Check each line of the data below for the string "BOOL", then report how many lines have it and nothing else.

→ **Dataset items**
^^^^
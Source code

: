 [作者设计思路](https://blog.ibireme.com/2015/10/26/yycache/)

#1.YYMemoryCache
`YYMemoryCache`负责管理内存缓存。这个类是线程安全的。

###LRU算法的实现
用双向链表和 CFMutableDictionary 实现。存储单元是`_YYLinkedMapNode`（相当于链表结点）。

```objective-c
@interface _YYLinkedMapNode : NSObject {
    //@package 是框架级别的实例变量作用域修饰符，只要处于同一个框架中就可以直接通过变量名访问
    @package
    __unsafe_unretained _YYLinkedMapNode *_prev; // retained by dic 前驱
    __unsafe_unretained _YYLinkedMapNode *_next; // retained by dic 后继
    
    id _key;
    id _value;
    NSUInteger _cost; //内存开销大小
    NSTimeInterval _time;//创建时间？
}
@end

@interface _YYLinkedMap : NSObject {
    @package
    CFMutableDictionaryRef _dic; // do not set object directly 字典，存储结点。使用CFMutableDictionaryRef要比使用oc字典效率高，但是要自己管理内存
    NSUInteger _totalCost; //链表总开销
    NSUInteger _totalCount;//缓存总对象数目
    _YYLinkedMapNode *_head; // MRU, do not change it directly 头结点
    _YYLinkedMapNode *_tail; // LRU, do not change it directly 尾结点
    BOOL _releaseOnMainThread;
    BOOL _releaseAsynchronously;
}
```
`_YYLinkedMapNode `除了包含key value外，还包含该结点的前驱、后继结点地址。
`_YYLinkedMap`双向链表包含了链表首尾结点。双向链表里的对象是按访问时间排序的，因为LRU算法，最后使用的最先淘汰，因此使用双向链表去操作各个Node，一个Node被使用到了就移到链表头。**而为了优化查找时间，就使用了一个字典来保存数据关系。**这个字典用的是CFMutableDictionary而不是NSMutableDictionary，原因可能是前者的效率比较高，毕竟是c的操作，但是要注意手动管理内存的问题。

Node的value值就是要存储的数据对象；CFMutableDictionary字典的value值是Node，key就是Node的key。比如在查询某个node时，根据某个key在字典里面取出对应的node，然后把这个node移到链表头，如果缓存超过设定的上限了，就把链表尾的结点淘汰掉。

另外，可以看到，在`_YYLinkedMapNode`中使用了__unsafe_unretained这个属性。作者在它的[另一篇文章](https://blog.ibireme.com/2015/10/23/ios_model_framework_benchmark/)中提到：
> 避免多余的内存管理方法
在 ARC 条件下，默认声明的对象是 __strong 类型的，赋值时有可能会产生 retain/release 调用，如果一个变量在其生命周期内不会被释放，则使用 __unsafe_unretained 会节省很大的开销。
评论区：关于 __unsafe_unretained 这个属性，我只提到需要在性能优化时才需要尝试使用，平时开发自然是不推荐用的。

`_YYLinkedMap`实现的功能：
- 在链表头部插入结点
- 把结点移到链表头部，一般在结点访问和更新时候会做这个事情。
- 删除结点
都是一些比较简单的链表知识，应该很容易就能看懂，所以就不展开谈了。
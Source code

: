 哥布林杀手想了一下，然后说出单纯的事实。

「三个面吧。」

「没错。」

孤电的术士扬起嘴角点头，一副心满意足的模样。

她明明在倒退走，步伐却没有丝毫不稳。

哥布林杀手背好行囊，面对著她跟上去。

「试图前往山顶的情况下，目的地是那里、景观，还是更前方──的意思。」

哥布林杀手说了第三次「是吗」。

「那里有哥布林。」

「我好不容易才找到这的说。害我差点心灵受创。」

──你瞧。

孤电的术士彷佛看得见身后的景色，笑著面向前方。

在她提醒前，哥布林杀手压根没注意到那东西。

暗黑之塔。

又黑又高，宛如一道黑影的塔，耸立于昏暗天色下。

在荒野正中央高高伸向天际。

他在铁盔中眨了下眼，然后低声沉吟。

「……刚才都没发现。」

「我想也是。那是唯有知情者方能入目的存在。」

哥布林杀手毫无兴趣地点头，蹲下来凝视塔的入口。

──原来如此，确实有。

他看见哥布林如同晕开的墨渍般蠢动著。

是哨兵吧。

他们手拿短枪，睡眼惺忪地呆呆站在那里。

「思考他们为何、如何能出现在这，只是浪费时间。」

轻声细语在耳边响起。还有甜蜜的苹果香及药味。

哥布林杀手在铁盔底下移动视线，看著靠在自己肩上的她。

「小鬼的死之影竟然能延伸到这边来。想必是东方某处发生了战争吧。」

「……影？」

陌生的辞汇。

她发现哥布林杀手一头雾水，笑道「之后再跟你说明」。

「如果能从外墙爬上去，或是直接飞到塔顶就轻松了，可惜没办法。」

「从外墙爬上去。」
^^^^
→ **ANSWER**
2